Despite doubters, Bozak is a front-line player

Tyler Bozak is the only guy many still refuse to recognize as a true front-line player. After his performance on Wednesday, It's time to give him his due (Elise Amendola/AP)

How the Toronto Maple Leafs win games has been a hot-button issue all season. But any conversation about who is helping them earn victories, increasingly, can’t get too far before Tyler Bozak’s name comes up.

The Leafs, playing in Madison Square Garden Wednesday night, earned a critical two points in their pursuit of a playoff spot by downing Martin St-Louis and the New York Rangers 3-2 in overtime. The warts that serve as a warning about this team’s limitations showed themselves again, as the Rangers erased a 2-0 third-period deficit by scoring shorthanded goals just 1:19 apart.

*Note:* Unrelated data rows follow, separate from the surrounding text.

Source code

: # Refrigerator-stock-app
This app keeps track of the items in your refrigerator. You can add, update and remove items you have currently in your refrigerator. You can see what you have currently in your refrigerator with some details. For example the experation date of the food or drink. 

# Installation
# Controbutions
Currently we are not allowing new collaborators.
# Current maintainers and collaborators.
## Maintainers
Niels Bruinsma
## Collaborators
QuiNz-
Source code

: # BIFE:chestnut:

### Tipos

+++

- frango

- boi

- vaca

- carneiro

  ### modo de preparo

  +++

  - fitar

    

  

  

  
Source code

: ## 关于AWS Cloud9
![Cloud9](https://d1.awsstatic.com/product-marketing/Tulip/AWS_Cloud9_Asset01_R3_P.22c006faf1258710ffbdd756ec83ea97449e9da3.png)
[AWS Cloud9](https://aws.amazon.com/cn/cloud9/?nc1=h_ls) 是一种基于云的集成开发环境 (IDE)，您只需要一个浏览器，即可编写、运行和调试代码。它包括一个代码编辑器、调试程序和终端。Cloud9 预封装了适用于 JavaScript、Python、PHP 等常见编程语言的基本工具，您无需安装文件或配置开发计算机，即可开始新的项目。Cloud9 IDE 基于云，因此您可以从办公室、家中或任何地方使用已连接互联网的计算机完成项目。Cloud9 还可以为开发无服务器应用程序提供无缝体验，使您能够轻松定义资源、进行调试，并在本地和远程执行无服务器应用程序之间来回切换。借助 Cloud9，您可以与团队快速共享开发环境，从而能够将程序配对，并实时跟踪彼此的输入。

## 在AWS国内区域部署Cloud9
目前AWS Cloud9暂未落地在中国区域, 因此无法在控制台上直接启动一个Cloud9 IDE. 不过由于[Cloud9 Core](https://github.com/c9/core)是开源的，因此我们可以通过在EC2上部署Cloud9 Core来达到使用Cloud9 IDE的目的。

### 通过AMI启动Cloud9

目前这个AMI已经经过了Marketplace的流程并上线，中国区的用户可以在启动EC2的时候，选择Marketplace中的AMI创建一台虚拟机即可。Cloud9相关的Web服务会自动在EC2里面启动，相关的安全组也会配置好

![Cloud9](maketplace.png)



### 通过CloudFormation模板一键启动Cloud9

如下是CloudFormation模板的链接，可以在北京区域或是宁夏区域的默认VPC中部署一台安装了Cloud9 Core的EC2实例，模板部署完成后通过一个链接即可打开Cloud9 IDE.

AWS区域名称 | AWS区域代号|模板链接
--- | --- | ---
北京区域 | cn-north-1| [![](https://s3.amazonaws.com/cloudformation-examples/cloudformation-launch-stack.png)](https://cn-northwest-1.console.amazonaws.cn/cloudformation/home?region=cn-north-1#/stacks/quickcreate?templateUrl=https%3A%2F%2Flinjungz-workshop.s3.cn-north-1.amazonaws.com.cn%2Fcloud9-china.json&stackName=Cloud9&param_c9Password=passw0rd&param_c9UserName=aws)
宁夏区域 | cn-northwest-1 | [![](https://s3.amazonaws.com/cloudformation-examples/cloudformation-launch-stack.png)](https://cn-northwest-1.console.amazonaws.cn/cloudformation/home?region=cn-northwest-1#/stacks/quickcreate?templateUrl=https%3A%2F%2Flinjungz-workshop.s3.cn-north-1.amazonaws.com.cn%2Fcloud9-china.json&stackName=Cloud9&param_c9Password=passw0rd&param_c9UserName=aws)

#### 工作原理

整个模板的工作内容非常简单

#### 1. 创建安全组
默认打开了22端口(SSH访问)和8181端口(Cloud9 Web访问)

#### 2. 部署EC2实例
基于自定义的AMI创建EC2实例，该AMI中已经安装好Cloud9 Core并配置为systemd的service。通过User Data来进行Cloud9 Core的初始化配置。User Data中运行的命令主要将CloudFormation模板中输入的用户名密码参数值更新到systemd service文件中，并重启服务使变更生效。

It was the second time in a week the Leafs—who snapped a three-game winless streak—had surrendered two shorties on the same penalty. It was the league-leading 20th time Toronto has allowed a tying goal in the final frame. And it was all for naught from the Rangers’ perspective when Bozak, who opened the scoring on a second-period penalty shot, bookended his night by one-timing a behind-the-net pass from Phil Kessel past Henrik Lundqvist.

Bozak, the only guy many still refuse to recognize as a true front-line player on a first unit that’s as threatening as any in the NHL, now has 37 points in 40 games this year. And since returning from a strained oblique muscle on Dec. 29, the man who signed a five-year, $21-million deal to stay in Toronto last summer has 26 points in 23 games.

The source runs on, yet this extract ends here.